One of the banes of modernity is the over abundance of information that tells us we don’t measure up. There is so much data available to show us that everyone is prettier, thinner, smarter, more successful and richer than we are. On the other hand, we have reality television to make us feel better about the lives we do lead. Everywhere we look, we compare and despair. Just like Glory, except we don’t have the same number of years of experience to teach us not to be so stupid. Regardless, we should know better.
When we compare ourselves to others, only two outcomes are possible, both unpleasant: we’re either inferior or superior to ‘that’, ‘him’ or ‘her’. And, whether we feel one up or one down, what we don’t feel is equal or connected. Instead, we exist on a continuum that encompasses both doormats and dictators, see-sawing between the nausea of two extremes. It’s a vile existence whether it’s for 40 or 400 years.
By definition, comparison is dissatisfying. When we compare, we can’t be happy with the gifts we’ve been given—we want someone else’s or a better version of the ones we have. When we compare, we feel we must keep up with the Joneses or the Kardashians or whomever pop culture declares our role models at the moment. If we happen to be the standard by which others are judged, we need to not only keep up, but exceed expectations. If last year’s holiday party was a blow out, next year’s must be even better, so that by comparison, it measures up. Once the beast is unleashed, it must be fed. Continuously. That genie is never, ever going back into the bottle. Sad.
So we chase a finish line that keeps moving farther away.

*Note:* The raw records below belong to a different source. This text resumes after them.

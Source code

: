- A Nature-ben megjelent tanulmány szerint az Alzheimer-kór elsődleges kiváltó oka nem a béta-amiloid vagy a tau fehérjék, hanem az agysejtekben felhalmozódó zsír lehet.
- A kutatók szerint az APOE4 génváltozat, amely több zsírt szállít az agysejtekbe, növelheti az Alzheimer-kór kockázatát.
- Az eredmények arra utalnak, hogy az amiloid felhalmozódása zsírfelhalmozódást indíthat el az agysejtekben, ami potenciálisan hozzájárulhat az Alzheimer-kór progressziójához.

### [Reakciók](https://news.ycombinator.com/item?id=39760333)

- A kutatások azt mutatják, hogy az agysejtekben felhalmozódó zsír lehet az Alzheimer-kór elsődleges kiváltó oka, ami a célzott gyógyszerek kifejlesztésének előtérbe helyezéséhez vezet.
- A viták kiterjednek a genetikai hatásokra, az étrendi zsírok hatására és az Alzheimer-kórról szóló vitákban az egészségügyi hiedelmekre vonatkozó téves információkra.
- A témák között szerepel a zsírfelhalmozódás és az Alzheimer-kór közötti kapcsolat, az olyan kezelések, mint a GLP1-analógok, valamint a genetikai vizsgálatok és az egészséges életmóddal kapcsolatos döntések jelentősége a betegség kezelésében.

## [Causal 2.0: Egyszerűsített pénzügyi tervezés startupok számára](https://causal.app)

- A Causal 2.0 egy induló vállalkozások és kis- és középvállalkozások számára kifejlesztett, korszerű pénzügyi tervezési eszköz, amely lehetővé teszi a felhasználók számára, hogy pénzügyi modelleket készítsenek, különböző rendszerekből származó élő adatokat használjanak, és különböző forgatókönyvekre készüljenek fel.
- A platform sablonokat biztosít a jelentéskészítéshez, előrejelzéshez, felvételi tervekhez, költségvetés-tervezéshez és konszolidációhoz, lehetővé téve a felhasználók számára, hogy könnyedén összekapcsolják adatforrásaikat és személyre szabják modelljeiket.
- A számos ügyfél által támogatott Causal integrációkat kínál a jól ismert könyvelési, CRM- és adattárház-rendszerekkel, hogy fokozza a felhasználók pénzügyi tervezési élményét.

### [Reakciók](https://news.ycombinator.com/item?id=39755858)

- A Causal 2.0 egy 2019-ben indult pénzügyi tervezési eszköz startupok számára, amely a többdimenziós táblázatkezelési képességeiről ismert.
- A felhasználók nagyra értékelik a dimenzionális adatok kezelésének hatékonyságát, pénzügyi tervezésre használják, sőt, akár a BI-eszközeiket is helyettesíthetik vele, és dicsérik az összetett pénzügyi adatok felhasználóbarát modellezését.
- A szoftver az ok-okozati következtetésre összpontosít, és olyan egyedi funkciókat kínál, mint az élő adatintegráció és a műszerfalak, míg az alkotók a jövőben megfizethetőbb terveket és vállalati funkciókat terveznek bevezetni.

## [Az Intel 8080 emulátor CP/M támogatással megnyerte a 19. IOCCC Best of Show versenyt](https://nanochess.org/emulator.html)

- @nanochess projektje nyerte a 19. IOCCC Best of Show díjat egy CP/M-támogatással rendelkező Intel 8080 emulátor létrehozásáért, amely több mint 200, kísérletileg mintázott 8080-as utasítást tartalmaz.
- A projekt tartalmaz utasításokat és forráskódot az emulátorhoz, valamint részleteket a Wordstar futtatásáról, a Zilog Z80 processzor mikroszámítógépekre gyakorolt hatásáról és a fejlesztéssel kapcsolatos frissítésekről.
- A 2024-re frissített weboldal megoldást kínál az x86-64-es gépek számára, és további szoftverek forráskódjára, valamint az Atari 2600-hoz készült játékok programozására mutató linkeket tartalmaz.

We measure ourselves against metrics that are either grossly exaggerated (e.g. Photoshop) or flat out lies (e.g. the false perfection of so many celebrity marriages, right before they devolve into divorce). What we need to do instead is walk carefully away from the ends of the see-saw and hang out in the middle, where we’re balanced, and where we can embrace our individuality and also enjoy everyone else’s personality. We need to stop comparing ourselves to everyone else. Particularly as we tend to compare our insides to everyone else’s outsides. Apples and oranges, folks, apples and oranges.
Because the unhappy fact is that we’re trying to measure something that cannot and should not be gauged. There is no absolute benchmark for true beauty, or intelligence or achievement. Sigh. I would think that a 400-year-old vampire would know this. In the seventeenth century, a zaftig woman, as my beloved father used to say, was considered beautiful and desirable. Similarly, I would think most 50 year-olds would know that comparisons are specious; as late as the the early 1960s, Marilyn Monroe’s size 12 figure was the epitome of female beauty –today we’d put her on a diet before we gave her movie parts. So not only shouldn’t we compare, we should remember that beauty, success, wealth and intelligence have been measured quite differently, depending on time and place. It’s silly to pin ourselves down as either an utter failure or complete success. Today’s triumph could be tomorrow’s defeat. And vice versa.
In the end, we’re all just Bozos on the bus, doing our best with what we’ve got. If we waste our time comparing and despairing, it’s just another way to squander the gifts we’ve been given. Which is depressing – especially as most of us don’t have 400 years to figure it out.